# Data Assimilation in eWaterCycle using BMI
## Ensemble Kalman Filter example using Lorenz-96 model
The Ensemble Kalman Filter (EnKF) is a variant on the Kalman Filter when dealing with models for which it is hard to define a tangiant model. Data Assimilation methods, including all variants of the Kalman Filter Family, set to provide the (mathimatically) optimal estimation of the true state of a system, given that a (often phyiscal/physially based) model is available that can project the current state of the model into the future and that at the same time observations are available that measure (parts of) the state, either directly or indirectly.
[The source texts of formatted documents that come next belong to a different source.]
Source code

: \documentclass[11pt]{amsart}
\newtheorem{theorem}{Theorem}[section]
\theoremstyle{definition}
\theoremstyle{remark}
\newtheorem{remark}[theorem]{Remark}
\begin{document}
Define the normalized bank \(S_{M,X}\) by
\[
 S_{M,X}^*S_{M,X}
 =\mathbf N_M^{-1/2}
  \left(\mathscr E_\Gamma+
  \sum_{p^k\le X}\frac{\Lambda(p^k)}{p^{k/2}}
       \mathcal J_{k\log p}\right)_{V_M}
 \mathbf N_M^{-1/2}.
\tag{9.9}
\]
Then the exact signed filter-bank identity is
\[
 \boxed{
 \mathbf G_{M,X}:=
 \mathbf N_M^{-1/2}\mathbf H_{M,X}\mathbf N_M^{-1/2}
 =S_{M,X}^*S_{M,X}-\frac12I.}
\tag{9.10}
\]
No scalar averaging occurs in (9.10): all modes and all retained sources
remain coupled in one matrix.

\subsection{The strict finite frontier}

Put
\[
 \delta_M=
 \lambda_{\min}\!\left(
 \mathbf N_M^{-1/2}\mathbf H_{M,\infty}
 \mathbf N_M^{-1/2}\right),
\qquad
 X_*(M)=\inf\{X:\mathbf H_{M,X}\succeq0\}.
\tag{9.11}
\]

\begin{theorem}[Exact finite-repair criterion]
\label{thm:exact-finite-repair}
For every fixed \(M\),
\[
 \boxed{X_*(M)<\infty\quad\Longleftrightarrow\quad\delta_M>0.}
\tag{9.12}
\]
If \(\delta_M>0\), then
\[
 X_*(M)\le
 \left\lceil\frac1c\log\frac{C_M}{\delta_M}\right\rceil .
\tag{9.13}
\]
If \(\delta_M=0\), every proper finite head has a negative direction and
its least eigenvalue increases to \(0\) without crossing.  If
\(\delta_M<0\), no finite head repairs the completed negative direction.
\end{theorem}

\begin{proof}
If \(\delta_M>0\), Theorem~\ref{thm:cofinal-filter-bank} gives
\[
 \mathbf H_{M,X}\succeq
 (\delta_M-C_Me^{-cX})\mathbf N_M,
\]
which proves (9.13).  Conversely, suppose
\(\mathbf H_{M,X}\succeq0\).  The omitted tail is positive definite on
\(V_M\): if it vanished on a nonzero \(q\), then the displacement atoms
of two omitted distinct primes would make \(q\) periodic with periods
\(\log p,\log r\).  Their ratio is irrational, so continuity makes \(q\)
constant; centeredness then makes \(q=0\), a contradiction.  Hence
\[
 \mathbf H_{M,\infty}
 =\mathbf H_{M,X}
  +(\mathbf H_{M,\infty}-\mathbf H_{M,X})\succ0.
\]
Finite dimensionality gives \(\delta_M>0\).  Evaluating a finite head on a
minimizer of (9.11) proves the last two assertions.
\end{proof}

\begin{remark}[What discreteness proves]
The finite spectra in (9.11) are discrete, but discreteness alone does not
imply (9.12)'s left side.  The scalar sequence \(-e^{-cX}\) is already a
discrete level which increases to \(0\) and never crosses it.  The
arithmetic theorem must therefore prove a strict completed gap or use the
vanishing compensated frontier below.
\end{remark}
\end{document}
A mathematical overview of the EnKF is given in [cite Evensen]. This notebook is intended as an introduction on how to do data assimilation within the eWaterCycle framework, with models that communicate through BMI. It is not intended as an indepth explenation of the EnKF. 

## data assimilation jargon
The following terms are often used in data assimilation:

- **ensemble** is a collection of model-instances. Often these are multiple instances of the same model where the spread in the model state represents the uncertainty in our knowledge of that model state.
- **model** a mathematical and/or computer code represenation of how the state of the system evolves in time.  
- **observation** a measurement (or set of measurements, including images)that relate to (part of) the state of the system
- **observation model** a mathematical and/or computer code representation of how the state relates to the observations. Often donated by $\mathbf{H}$.
- **forecast** The forecasted state using the model and a previous state
- **analyses** The best estimate of the state using both a forecast and an observation. The analyses (or analyses-ensemble) is the output of a data assimilation method.
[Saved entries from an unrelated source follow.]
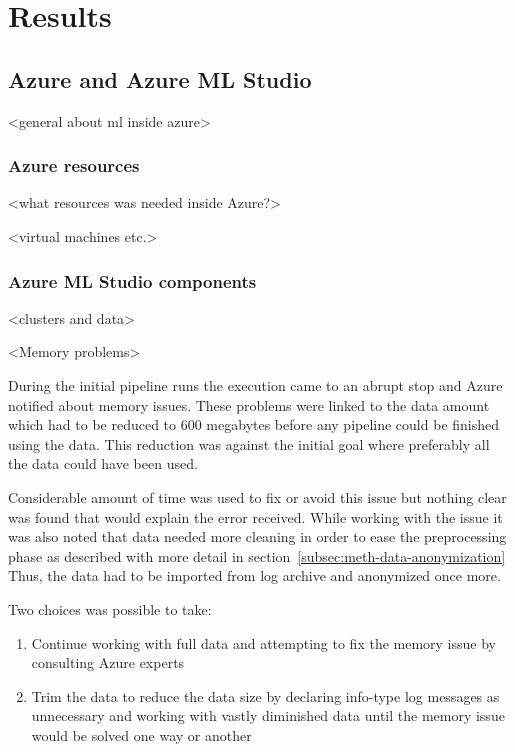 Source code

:

\section{Results}\label{sec:results}


\subsection{Azure and Azure ML Studio}\label{subsec:azure-and-azure-ml-studio}

<general about ml inside azure>

\subsubsection*{Azure resources}

<what resources was needed inside Azure?>

<virtual machines etc.>




\subsubsection*{Azure ML Studio components}
<clusters and data>

<Memory problems>

During the initial pipeline runs
the execution came to an abrupt stop
and Azure notified about memory issues.
These problems were linked to the data amount
which had to be reduced to 600 megabytes
before any pipeline could be finished using the data.
This reduction was against the initial goal
where preferably all the data could have been used.

Considerable amount of time was used
to fix or avoid this issue
but nothing clear was found
that would explain the error received.
While working with the issue
it was also noted
that data needed more cleaning
in order to ease the preprocessing phase
as described with more detail in section~\ref{subsec:meth-data-anonymization}
Thus,
the data had to be imported from log archive
and anonymized once more.

Two choices was possible to take:
\begin{enumerate}
    \item Continue working with full data
    and attempting to fix the memory issue
    by consulting Azure experts
    \item  Trim the data to reduce the data size
    by declaring info-type log messages
    as unnecessary
    and working with vastly diminished data
    until the memory issue would be solved
    one way or another
\end{enumerate}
In this notebook I will use a Lorenz-96 model that has been wrapped with BMI, see the 'Lorenz-96 model ensemble demonstration' notebook in this repository for an introduction into that model. I use the Ensemble Kalman Filter as data assimilation method, see [cite Evensen]. The focus of this notebook is to demonstrate how to do a data assimilation experiment where the model and the method are not part of the experiment code.

The experiment I run is a comparison of the bias of the ensemble mean versus the truth and of the spread of the ensemble over time. The Truth is generated through a model instance classified as "true" and the ensemble starts as slight modifications of this truth, which after a spin-up period, significantly deviate from the truth. The observations are direct measurements of part of the state, with added measurement noise.
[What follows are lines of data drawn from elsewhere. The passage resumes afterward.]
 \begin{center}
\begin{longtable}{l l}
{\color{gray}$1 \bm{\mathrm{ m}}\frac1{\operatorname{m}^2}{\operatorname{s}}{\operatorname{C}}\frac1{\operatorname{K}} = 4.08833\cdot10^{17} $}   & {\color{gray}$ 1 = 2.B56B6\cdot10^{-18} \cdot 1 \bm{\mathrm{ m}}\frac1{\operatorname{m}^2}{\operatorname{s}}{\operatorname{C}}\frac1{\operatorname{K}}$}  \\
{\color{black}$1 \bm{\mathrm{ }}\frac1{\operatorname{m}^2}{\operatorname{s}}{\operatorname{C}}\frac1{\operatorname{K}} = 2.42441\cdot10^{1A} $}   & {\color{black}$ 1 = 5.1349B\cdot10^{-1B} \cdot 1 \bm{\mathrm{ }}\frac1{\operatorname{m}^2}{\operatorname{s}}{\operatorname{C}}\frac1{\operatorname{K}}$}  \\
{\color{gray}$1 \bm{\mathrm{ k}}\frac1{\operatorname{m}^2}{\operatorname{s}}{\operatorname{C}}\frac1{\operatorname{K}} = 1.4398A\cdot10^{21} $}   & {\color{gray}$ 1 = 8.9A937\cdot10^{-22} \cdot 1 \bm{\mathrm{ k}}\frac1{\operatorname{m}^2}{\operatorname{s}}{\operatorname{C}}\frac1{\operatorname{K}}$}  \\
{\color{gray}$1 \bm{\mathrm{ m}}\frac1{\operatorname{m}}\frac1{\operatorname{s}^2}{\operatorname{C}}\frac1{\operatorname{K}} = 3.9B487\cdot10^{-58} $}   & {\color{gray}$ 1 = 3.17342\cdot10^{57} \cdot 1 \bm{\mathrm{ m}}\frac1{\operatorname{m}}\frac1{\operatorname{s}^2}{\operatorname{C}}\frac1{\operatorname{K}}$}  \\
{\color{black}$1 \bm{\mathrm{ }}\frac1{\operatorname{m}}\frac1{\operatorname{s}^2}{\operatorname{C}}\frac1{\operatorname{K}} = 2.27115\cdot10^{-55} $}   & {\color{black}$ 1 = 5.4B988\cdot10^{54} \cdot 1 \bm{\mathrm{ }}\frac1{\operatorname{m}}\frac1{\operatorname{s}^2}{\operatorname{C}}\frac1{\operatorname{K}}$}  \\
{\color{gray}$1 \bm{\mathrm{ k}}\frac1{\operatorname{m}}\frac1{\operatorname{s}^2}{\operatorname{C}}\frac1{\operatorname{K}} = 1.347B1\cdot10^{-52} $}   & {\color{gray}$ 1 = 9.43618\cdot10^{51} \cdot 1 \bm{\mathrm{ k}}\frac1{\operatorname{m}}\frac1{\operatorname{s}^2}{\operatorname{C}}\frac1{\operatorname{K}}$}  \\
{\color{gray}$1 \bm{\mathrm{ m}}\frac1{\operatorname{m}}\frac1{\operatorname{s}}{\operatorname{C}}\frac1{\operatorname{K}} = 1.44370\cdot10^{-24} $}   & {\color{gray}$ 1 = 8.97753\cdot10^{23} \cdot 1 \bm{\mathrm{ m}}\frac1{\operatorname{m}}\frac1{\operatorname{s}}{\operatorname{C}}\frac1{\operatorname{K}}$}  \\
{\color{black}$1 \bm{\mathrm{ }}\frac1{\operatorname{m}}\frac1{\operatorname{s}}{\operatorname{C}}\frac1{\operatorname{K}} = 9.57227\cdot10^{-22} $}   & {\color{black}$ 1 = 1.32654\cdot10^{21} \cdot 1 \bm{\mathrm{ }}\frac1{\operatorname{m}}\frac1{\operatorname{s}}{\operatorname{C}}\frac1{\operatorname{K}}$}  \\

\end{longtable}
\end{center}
The first cell loads all the needed dependencies. The final two are the model and the data assimilation method and are shared with this repository.


In [1]:
#required libraries and settings
import numpy as np
import pandas as pd
import yaml
import io
import math

import BMILorenz
import EnKF

Use [Ray](https://ray.readthedocs.io) to distribute models.

In [2]:
from os import cpu_count
import ray
ray.init(num_cpus=cpu_count(), include_webui=True)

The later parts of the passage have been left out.